### Task requirements
Which lines run from the one containing "### NPM_VERSION_REGEX" to the end of the entries below? Reproduce them exactly, both ends included.
┏━━
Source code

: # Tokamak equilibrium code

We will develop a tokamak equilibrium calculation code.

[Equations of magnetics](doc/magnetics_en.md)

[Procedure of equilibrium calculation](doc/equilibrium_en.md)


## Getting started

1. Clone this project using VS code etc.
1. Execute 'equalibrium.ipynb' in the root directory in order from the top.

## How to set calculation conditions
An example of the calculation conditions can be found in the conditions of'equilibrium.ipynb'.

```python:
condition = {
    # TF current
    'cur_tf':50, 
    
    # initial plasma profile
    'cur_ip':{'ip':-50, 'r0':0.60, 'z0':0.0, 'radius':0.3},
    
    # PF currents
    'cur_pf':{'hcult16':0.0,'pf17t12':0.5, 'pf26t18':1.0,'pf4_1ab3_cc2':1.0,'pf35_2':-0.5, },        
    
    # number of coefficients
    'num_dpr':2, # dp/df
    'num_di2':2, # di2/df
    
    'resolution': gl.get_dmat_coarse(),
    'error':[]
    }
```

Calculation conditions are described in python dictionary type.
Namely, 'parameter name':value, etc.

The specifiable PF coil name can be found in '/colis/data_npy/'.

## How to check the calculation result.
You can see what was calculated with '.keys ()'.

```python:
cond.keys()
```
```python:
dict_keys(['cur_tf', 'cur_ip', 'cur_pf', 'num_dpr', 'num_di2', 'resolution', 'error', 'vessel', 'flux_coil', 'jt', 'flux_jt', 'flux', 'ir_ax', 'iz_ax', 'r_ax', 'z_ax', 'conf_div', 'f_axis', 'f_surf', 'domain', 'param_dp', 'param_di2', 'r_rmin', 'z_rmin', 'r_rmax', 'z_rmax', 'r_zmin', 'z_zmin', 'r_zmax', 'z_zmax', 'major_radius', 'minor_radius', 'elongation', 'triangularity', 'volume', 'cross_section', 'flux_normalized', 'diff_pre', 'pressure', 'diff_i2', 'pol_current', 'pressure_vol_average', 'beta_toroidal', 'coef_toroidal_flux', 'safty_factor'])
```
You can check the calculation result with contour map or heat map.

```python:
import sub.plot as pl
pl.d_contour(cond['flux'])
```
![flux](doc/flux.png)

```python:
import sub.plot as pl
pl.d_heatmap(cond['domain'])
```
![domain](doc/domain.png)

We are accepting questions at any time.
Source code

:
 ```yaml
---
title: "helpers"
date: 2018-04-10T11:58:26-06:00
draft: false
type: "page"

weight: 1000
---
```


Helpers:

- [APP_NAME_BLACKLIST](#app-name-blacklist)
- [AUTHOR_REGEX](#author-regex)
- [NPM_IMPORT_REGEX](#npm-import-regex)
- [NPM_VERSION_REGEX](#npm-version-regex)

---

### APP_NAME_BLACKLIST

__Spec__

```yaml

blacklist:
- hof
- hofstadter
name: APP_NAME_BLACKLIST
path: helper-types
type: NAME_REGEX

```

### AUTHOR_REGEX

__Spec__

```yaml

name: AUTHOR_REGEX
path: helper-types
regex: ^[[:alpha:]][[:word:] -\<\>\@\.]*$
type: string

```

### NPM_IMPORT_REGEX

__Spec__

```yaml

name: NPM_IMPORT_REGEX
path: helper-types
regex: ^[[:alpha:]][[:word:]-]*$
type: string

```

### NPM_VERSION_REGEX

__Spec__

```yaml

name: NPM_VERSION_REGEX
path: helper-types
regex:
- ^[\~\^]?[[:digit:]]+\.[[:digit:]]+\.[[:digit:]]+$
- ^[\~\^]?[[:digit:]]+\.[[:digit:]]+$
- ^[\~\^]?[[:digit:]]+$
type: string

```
┗━━
### Response to the task
### NPM_VERSION_REGEX

__Spec__

```yaml

name: NPM_VERSION_REGEX
path: helper-types
regex:
- ^[\~\^]?[[:digit:]]+\.[[:digit:]]+\.[[:digit:]]+$
- ^[\~\^]?[[:digit:]]+\.[[:digit:]]+$
- ^[\~\^]?[[:digit:]]+$
type: string

```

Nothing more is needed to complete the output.